The Happiest Day in the Life of Olli Mäki
The Happiest Day in the Life of Olli Mäki, a film based on the life of a legendary Finnish boxer, came out swinging in a bout with the big boys and girls in Cannes. Its win of the Un Certain Regard award there came as no surprise to anybody who saw this engaging and visually striking first feature by Juho Kuosmanen.
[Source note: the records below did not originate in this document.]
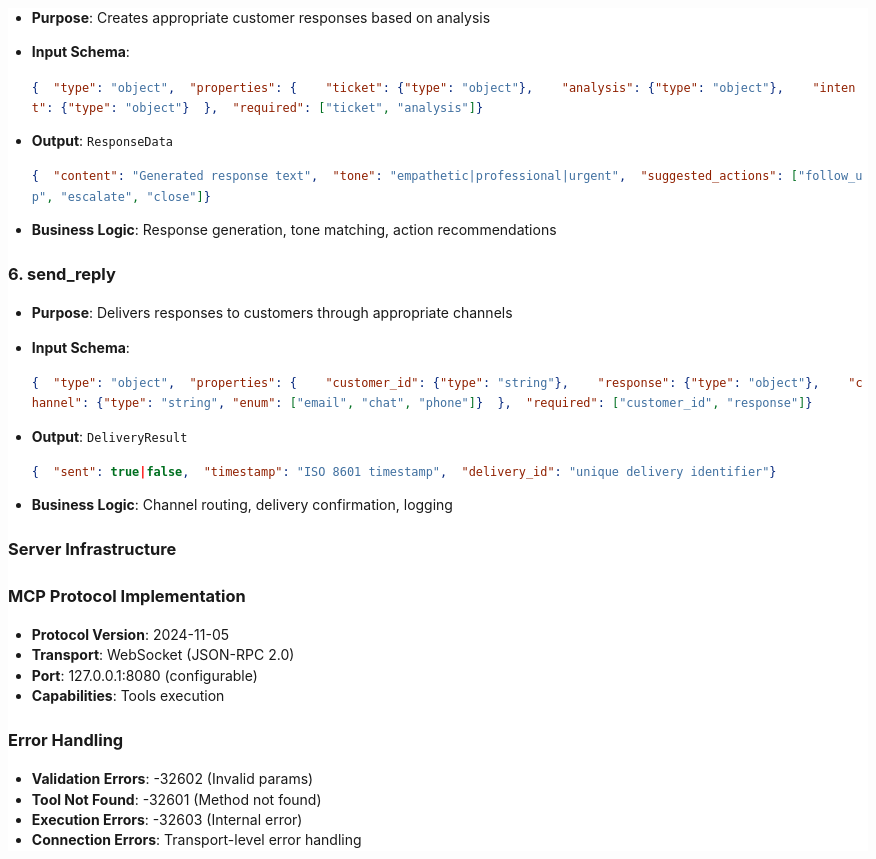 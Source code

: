 - **Purpose**: Creates appropriate customer responses based on analysis
- **Input Schema**:
    
    ```json
    {  "type": "object",  "properties": {    "ticket": {"type": "object"},    "analysis": {"type": "object"},    "intent": {"type": "object"}  },  "required": ["ticket", "analysis"]}
    
    ```
    
- **Output**: `ResponseData`
    
    ```json
    {  "content": "Generated response text",  "tone": "empathetic|professional|urgent",  "suggested_actions": ["follow_up", "escalate", "close"]}
    
    ```
    
- **Business Logic**: Response generation, tone matching, action recommendations

### 6. **send_reply**

- **Purpose**: Delivers responses to customers through appropriate channels
- **Input Schema**:
    
    ```json
    {  "type": "object",  "properties": {    "customer_id": {"type": "string"},    "response": {"type": "object"},    "channel": {"type": "string", "enum": ["email", "chat", "phone"]}  },  "required": ["customer_id", "response"]}
    
    ```
    
- **Output**: `DeliveryResult`
    
    ```json
    {  "sent": true|false,  "timestamp": "ISO 8601 timestamp",  "delivery_id": "unique delivery identifier"}
    
    ```
    
- **Business Logic**: Channel routing, delivery confirmation, logging

### Server Infrastructure

### MCP Protocol Implementation

- **Protocol Version**: 2024-11-05
- **Transport**: WebSocket (JSON-RPC 2.0)
- **Port**: 127.0.0.1:8080 (configurable)
- **Capabilities**: Tools execution

### Error Handling

- **Validation Errors**: -32602 (Invalid params)
- **Tool Not Found**: -32601 (Method not found)
- **Execution Errors**: -32603 (Internal error)
- **Connection Errors**: Transport-level error handling
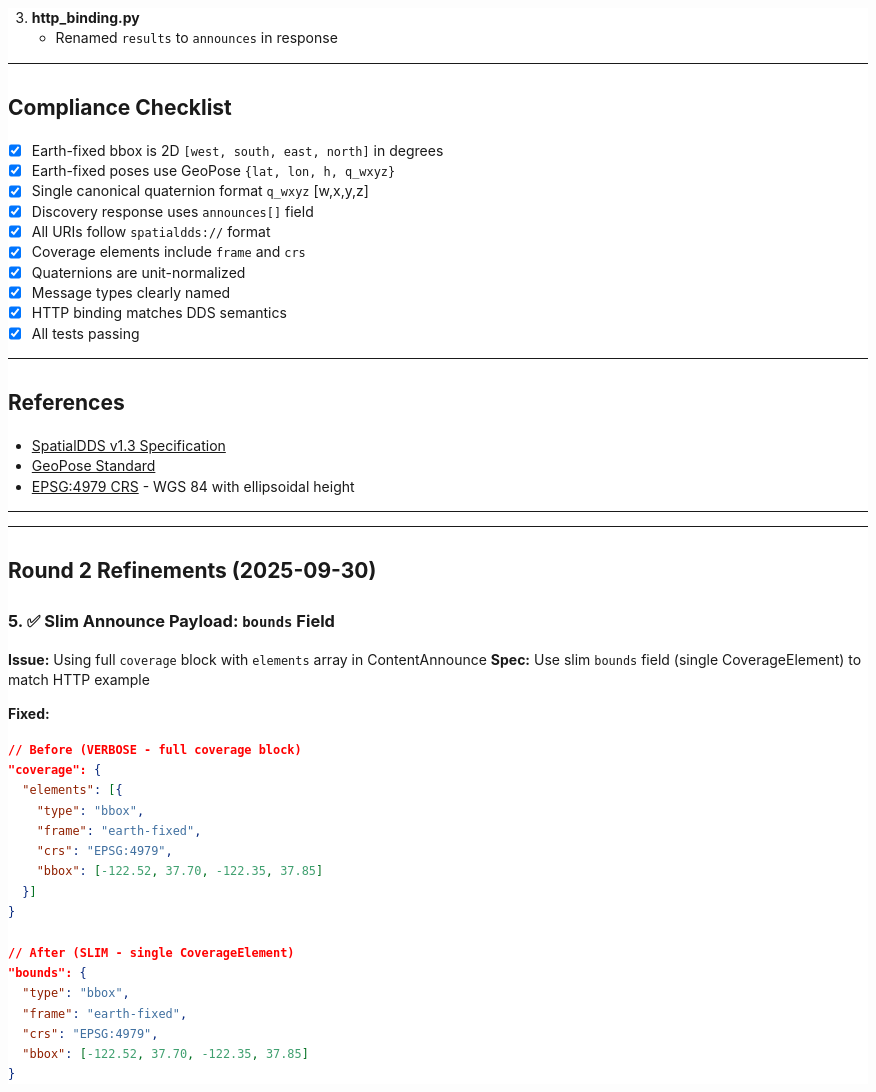 3. **http_binding.py**
   - Renamed `results` to `announces` in response

---

## Compliance Checklist

- [x] Earth-fixed bbox is 2D `[west, south, east, north]` in degrees
- [x] Earth-fixed poses use GeoPose `{lat, lon, h, q_wxyz}`
- [x] Single canonical quaternion format `q_wxyz` [w,x,y,z]
- [x] Discovery response uses `announces[]` field
- [x] All URIs follow `spatialdds://` format
- [x] Coverage elements include `frame` and `crs`
- [x] Quaternions are unit-normalized
- [x] Message types clearly named
- [x] HTTP binding matches DDS semantics
- [x] All tests passing

---

## References

- [SpatialDDS v1.3 Specification](https://github.com/OpenArCloud/SpatialDDS-spec/blob/main/SpatialDDS-1.3-full.md)
- [GeoPose Standard](https://www.ogc.org/standards/geopose)
- [EPSG:4979 CRS](https://epsg.io/4979) - WGS 84 with ellipsoidal height

---

---

## Round 2 Refinements (2025-09-30)

### 5. ✅ Slim Announce Payload: `bounds` Field

**Issue:** Using full `coverage` block with `elements` array in ContentAnnounce
**Spec:** Use slim `bounds` field (single CoverageElement) to match HTTP example

**Fixed:**
```json
// Before (VERBOSE - full coverage block)
"coverage": {
  "elements": [{
    "type": "bbox",
    "frame": "earth-fixed",
    "crs": "EPSG:4979",
    "bbox": [-122.52, 37.70, -122.35, 37.85]
  }]
}

// After (SLIM - single CoverageElement)
"bounds": {
  "type": "bbox",
  "frame": "earth-fixed",
  "crs": "EPSG:4979",
  "bbox": [-122.52, 37.70, -122.35, 37.85]
}
```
It’s the summer of 1962, and Olli Mäki has a shot at the world championship title in featherweight boxing. He’s prepping for the big fight against the ruling world champion, American Davey Moore. Olli’s hard-nosed and ambitious trainer Elis (a Finnish Harrison Ford) pushes him to reach his fighting weight, and ferries him around to photo shoots, sponsor dinners, and other swanky publicity opportunities amid the bright lights of Helsinki. Olli has a chance at being Finland’s golden boy, of hitting the really big time – if only he’d focus. But there are a couple of problems. Olli is a Communist baker from rural Finland, and he chafes under the pressure to become a star in this American-style show business machine. He’s a reluctant working-class hero. But the biggest problem – at least from Elis’s point of view – is that Olli has fallen in love.
Olli’s lady fair Raija is played by charming newcomer Oona Airola, and it’s perfectly easy to see why Olli would fall for her. She’s a hometown girl, easy and natural, in contrast to the icy, fur-clad blondes of Helsinki. Olli and Raija have a friendly and forthright relationship that reinforces Olli’s ideas about the important things in life. And now that he’s found her, he can’t concentrate on anything else, like training for the match.
The film is warm and funny, as Elis and the publicity hotshots thrust poor Olli into some hilarious situations in the run-up to the big fight. Shot in gorgeous 16 mm, the film hearkens back to 1960s cinema vérité classics. Its splendid opening traveling shot provides a stylish nod to Jim Jarmusch, or maybe director Juho Kuosmane’s fellow Finn, Aki Kaurismäki.
Olli Maki reminds us how important it is to forge your own path to happiness, regardless of outside expectations. You just need to keep your eye on your personal prize, and roll with the punches.